Exercise requirements | Could you copy every line of the data that contains "manufacturing"?

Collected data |
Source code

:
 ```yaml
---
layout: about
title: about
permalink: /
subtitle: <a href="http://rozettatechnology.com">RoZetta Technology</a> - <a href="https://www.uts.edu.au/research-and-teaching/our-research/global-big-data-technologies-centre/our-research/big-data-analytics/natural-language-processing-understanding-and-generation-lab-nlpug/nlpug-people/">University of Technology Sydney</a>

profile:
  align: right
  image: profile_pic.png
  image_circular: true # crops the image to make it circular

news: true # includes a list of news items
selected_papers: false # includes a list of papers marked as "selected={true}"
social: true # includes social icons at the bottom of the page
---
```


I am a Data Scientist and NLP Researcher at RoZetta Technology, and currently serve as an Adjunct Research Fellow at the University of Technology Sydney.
* * *
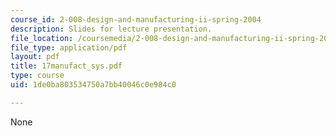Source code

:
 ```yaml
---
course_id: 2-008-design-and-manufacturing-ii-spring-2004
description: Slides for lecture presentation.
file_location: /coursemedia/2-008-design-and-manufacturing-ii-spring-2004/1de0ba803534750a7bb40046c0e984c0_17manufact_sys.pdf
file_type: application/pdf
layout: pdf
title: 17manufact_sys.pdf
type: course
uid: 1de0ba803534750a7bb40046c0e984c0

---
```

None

Result below |
course_id: 2-008-design-and-manufacturing-ii-spring-2004
file_location: /coursemedia/2-008-design-and-manufacturing-ii-spring-2004/1de0ba803534750a7bb40046c0e984c0_17manufact_sys.pdf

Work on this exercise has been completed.